Dienstag, 22. März 2016

Süddeutsche Zeitung: Das bisschen Regen. Wein wird immer früher reif - selbst in nassen Jahren

Im Frühherbst brauchen Winzer Nerven wie Drahtseile. Was machen die Oechsle-Grade? Wie schmecken die Trauben? Soll man bald lesen oder noch länger warten? Und vor allem: Hält das Wetter? Oder kommt der Regen, und mit ihm womöglich Pilzerkrankungen und am Ende eine schlechtere Ernte? Weinbau ist eine komplizierte Angelegenheit, das Wetter auch, beides zusammen ist eine Hölle der Unwägbarkeiten. Und nun kommt auch noch der Klimawandel hinzu.

Der hat die Dinge gründlich verändert. Nicht nur, dass Champagner-Hersteller anfangen, sogar in England Schaumwein anzubauen; auch in Frankreich sind alte Gewissheiten außer Kraft gesetzt. Das schließen Benjamin Cook von der Columbia University in New York und die Harvard-Forscherin Elisabeth Wolkovich aus Wetter- und Ernte-Daten, die bis ins Jahr 1600 zurückgehen (Nature Climate Change). Ihre Analyse zeigt: Früher verschob sich die Weinlese nach regnerischen Sommern meist nach hinten. War es warm und trocken, wurde früher geerntet. Doch das gilt offenbar nicht mehr: Seit den Achtzigerjahren hängt der Zeitpunkt der Weinlese demnach zwar von der Temperatur ab, hat aber nicht mehr viel mit Trockenheit zu tun. Das könnte auch den Wein verändern.

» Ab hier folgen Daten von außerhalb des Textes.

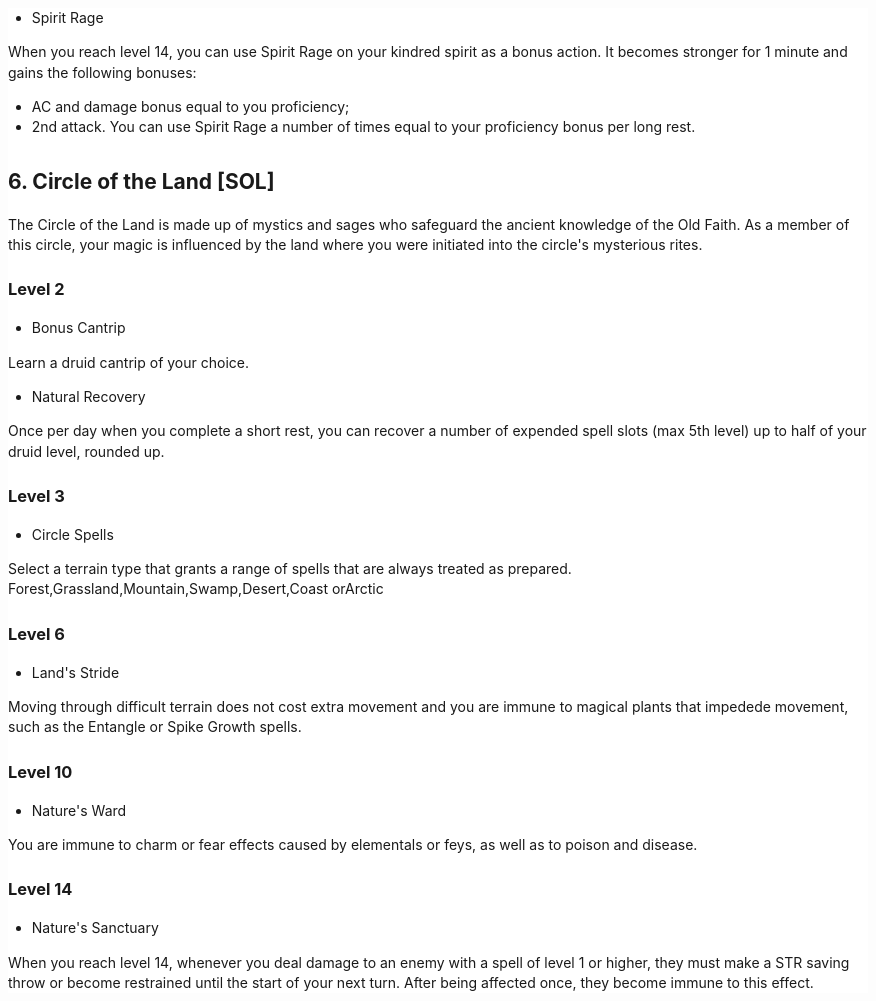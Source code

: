 * Spirit Rage

When you reach level 14, you can use Spirit Rage on your kindred spirit as a bonus action. It becomes stronger for 1 minute and gains the following bonuses:
  - AC and damage bonus equal to you proficiency;
  - 2nd attack.
  You can use Spirit Rage a number of times equal to your proficiency bonus per long rest.



## 6. Circle of the Land [SOL]

The Circle of the Land is made up of mystics and sages who safeguard the ancient knowledge of the Old Faith. As a member of this circle, your magic is influenced by the land where you were initiated into the circle's mysterious rites.


### Level 2

* Bonus Cantrip

Learn a druid cantrip of your choice.

* Natural Recovery

Once per day when you complete a short rest, you can recover a number of expended spell slots (max 5th level) up to half of your druid level, rounded up.


### Level 3

* Circle Spells

Select a terrain type that grants a range of spells that are always treated as prepared. Forest,Grassland,Mountain,Swamp,Desert,Coast orArctic


### Level 6

* Land's Stride

Moving through difficult terrain does not cost extra movement and you are immune to magical plants that impedede movement, such as the Entangle or Spike Growth spells.


### Level 10

* Nature's Ward

You are immune to charm or fear effects caused by elementals or feys, as well as to poison and disease.


### Level 14

* Nature's Sanctuary

When you reach level 14, whenever you deal damage to an enemy with a spell of level 1 or higher, they must make a STR saving throw or become restrained until the start of your next turn. After being affected once, they become immune to this effect.
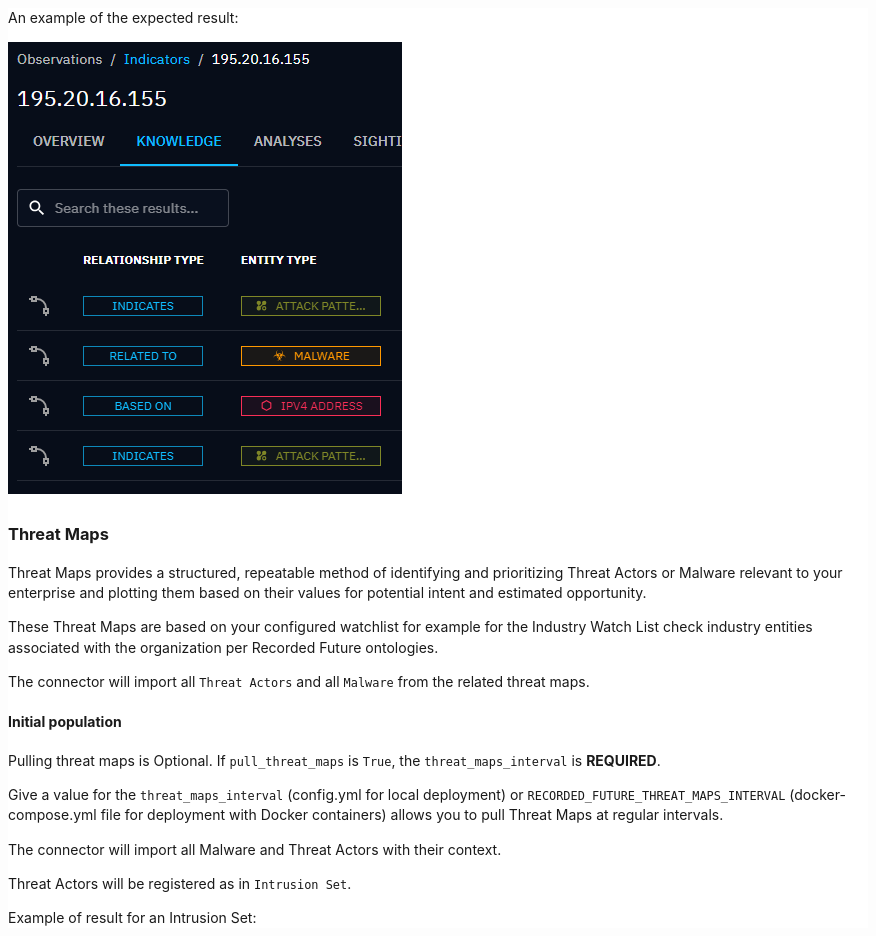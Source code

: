 An example of the expected result:

![RF IOC knowledge](./__docs__/media/rf-risklist-knowledge.png)

### Threat Maps

Threat Maps provides a structured, repeatable method of identifying and prioritizing Threat Actors or Malware relevant to your enterprise and plotting them based on their values for potential intent and estimated opportunity.

These Threat Maps are based on your configured watchlist for example for the Industry Watch List check industry entities associated with the organization per Recorded Future ontologies.

The connector will import all `Threat Actors` and all `Malware` from the related threat maps.

#### Initial population

Pulling threat maps is Optional. If `pull_threat_maps` is `True`, the `threat_maps_interval` is **REQUIRED**.

Give a value for the `threat_maps_interval` (config.yml for local deployment) or `RECORDED_FUTURE_THREAT_MAPS_INTERVAL` (docker-compose.yml file for deployment with Docker containers) allows you to pull Threat Maps at regular intervals.

The connector will import all Malware and Threat Actors with their context.

Threat Actors will be registered as in `Intrusion Set`.

Example of result for an Intrusion Set:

"Trockenstress verstärkt den Druck auf die Reben, die Trauben schneller reifen zu lassen", sagt Manfred Stoll, Weinbau-Professor an der Hochschule Geisenheim. Aber vor allem durch die wärmeren Winter habe sich sowohl in der Natur als auch im Weinbau tatsächlich ohnehin alles nach vorne verschoben; Austreiben, Blüte und Reife. Also werde grundsätzlich auch früher geerntet.

Nach den Daten von Cook und Wolkovich aus acht Weinbau-Gebieten in Frankreich und der Schweiz passiert das sogar deutlich früher: Im Schnitt waren die Trauben in den Jahren von 1981 bis 2007 volle zehn Tage eher eingebracht als in der Periode von 1600 bis 1900 - allerdings eine Zeit, in der es in Mitteleuropa teils ungewöhnlich kühl war, man spricht von der Kleinen Eiszeit. Und während einst besonders frühe Ernten meist mit starker Trockenheit zusammenfielen, war dies in den vergangenen Jahren kaum noch der Fall. Auch bei der Qualität fanden die Forscher einen Zusammenhang: Legt man die Bewertung des Weinkritikers Michael Broadbent von alten Jahrgängen aus den Gebieten Bordeaux und Burgund zugrunde, geht eine zeitigere Ernte mit besserem Wein einher. Früher habe jedoch auch Trockenheit einen guten Wein hervorgebracht, das gelte heute nicht mehr generell.

Das Jahr 2015 jedenfalls war bis August äußerst trocken; gelesen wurde früh. Ob das den Wein verbessert hat? 2015 könnte ein sehr guter Jahrgang werden - das behaupten zumindest die Winzer.


Fazit: Lecker Wein - ein Kollateralnutzen des Klimawandels.